Venturing into the commercial arena can be a daunting (and expensive) step. You need to be sure you know exactly what you are buying, understand any risks you are taking, and also be confident about any future potential. In this article GA Solicitors share some of the most important steps in the process to buying an existing business:

 

1. Identify the industry

Do your homework. What sector are you interested in and why? Is there a particularly good time to buy in that industry? Is it a sector which will remain well supported by the economy and government? Do you have enough understanding to be able to lead a business in that sector? Are there any changes in regulations expected in the short and longer term?

 

2. Get a good team behind you

This is one of the most crucial steps. Professional and expert guidance is essential to minimise any risks and ensure you get the best deal. The earlier you take advice from them the smoother the process will be and the better the outcome.

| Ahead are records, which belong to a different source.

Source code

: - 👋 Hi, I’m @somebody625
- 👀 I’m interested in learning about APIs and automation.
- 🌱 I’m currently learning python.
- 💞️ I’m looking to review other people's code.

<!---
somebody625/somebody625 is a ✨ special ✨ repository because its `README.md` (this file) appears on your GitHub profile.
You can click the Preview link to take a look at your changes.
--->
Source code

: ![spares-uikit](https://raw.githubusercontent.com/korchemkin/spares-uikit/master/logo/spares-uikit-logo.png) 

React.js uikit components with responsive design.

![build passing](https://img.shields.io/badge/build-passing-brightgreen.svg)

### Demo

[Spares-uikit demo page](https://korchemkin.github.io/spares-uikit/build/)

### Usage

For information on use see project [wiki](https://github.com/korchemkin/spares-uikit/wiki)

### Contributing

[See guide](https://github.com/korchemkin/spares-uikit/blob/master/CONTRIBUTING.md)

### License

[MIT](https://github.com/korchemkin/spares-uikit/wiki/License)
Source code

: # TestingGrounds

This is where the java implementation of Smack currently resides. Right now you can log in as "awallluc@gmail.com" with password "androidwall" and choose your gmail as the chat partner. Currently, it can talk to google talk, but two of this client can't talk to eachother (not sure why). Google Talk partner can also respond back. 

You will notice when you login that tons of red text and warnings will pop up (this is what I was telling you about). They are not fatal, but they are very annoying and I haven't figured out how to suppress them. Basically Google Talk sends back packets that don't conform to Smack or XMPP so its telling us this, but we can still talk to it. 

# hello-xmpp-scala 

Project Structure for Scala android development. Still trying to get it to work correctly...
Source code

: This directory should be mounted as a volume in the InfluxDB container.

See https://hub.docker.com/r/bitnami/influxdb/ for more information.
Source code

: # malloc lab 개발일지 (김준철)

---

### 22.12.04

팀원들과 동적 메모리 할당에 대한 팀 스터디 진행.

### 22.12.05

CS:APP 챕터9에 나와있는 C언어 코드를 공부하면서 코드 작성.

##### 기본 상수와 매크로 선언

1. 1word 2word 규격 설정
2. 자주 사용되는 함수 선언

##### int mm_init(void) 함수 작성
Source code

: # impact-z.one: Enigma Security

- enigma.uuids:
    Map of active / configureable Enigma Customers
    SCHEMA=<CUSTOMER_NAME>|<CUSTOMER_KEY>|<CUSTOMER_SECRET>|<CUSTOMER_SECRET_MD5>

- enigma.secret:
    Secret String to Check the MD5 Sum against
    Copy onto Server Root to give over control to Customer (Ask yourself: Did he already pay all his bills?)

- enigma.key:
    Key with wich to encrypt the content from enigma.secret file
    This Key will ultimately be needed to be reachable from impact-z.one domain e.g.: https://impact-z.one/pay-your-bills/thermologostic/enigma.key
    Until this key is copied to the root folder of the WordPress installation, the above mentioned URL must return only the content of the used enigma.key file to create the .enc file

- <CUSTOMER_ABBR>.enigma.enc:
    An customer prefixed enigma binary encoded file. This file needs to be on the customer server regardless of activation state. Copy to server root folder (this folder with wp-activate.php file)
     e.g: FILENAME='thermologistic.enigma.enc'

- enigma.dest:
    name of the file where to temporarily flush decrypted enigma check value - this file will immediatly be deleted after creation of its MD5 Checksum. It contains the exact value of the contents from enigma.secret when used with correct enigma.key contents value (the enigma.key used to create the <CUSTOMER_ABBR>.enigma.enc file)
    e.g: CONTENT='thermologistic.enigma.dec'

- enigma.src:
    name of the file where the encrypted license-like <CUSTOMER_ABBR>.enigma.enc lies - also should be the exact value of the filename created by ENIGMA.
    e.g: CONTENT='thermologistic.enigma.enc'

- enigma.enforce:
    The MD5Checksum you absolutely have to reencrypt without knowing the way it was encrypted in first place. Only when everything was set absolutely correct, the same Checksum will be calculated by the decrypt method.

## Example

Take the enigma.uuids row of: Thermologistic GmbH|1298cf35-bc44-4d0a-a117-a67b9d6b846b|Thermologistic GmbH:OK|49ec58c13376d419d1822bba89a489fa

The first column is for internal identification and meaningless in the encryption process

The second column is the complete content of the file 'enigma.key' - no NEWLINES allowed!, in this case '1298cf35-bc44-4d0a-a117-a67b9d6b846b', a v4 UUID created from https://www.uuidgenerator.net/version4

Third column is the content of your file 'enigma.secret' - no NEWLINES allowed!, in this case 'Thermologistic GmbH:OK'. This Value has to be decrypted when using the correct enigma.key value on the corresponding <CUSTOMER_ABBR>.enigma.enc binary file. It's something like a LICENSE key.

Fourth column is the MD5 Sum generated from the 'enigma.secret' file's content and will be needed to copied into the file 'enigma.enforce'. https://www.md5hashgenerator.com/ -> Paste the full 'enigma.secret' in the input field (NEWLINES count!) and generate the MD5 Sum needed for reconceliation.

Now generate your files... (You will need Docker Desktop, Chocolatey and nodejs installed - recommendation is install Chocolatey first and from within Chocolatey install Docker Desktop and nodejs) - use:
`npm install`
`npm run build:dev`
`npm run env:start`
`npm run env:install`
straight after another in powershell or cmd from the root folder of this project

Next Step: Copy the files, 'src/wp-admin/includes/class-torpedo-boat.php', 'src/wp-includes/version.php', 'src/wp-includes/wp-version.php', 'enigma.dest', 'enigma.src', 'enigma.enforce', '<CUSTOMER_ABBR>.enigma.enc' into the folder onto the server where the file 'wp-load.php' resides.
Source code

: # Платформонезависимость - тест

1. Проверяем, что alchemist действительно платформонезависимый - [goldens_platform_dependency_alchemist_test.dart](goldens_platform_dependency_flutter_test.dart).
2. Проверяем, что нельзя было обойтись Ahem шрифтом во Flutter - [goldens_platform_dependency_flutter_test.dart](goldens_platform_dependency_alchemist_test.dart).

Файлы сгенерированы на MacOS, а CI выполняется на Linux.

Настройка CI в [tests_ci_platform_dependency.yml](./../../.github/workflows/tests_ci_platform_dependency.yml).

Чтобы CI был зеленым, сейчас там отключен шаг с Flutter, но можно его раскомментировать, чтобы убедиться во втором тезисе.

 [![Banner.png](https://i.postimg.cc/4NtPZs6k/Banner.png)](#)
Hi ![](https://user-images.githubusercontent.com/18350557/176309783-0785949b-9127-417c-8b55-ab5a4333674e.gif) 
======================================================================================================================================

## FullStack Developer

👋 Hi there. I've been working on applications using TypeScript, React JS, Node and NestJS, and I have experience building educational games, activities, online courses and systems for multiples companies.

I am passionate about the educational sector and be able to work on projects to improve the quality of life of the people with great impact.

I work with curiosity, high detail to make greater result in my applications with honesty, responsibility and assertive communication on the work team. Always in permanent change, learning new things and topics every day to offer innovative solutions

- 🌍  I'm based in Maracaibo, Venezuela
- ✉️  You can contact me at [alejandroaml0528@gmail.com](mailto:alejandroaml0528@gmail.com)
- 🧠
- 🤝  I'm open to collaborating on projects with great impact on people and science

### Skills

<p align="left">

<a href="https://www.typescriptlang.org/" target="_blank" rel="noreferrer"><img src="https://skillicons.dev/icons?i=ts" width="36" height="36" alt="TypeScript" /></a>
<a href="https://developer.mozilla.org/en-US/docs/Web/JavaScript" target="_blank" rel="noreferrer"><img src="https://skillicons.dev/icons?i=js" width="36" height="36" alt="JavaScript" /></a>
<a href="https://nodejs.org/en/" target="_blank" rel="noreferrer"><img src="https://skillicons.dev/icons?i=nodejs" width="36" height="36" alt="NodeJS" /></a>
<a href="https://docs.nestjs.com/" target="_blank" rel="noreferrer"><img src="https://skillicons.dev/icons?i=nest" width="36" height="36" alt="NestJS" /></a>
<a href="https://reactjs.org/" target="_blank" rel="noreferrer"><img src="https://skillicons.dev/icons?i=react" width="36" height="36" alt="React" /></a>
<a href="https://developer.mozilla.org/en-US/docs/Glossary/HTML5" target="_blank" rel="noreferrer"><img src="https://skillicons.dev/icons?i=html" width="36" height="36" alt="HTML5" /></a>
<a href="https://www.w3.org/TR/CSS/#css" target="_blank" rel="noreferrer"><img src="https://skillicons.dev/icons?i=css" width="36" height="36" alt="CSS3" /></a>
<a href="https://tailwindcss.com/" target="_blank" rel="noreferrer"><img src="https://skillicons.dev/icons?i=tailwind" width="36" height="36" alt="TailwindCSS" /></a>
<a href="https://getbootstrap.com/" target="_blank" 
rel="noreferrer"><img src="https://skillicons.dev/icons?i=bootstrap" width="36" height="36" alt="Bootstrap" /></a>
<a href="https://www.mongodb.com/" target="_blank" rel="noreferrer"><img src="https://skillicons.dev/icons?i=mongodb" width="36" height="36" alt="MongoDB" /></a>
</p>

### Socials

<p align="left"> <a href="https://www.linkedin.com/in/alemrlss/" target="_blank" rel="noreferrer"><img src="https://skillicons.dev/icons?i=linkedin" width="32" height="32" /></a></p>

You will need an experienced commercial solicitor who is well versed in business acquisitions. Your solicitor will ensure all terms are agreed fairly and the risks to you are minimised as much as is possible.

You will also need an accountant or corporate finance expert. They will be able to look through the business’s accounts and identify any issues or problems early on in the negotiations.

A business broker can also be instructed to make introductions or start discussions on your behalf.

 

3. Finding a business

You have identified a sector, now you need to find the business. When looking at options, keep in mind:

• Locality – do you want to stay local to where you already live? If further afield, could the business easily relocate?
• Budget – how much are you looking to spend?
• Size and turnover
• Can you make a success of it?

You could also consider businesses that are not actively looking to sell. If the timing is right for the shareholders you may beat other competitive bidders to the table and broker a good deal.

 

4. Initial viewing

This part in the process may need discretion as it is often the case that the owners will not want to alert staff to the fact that they are looking to sell the business.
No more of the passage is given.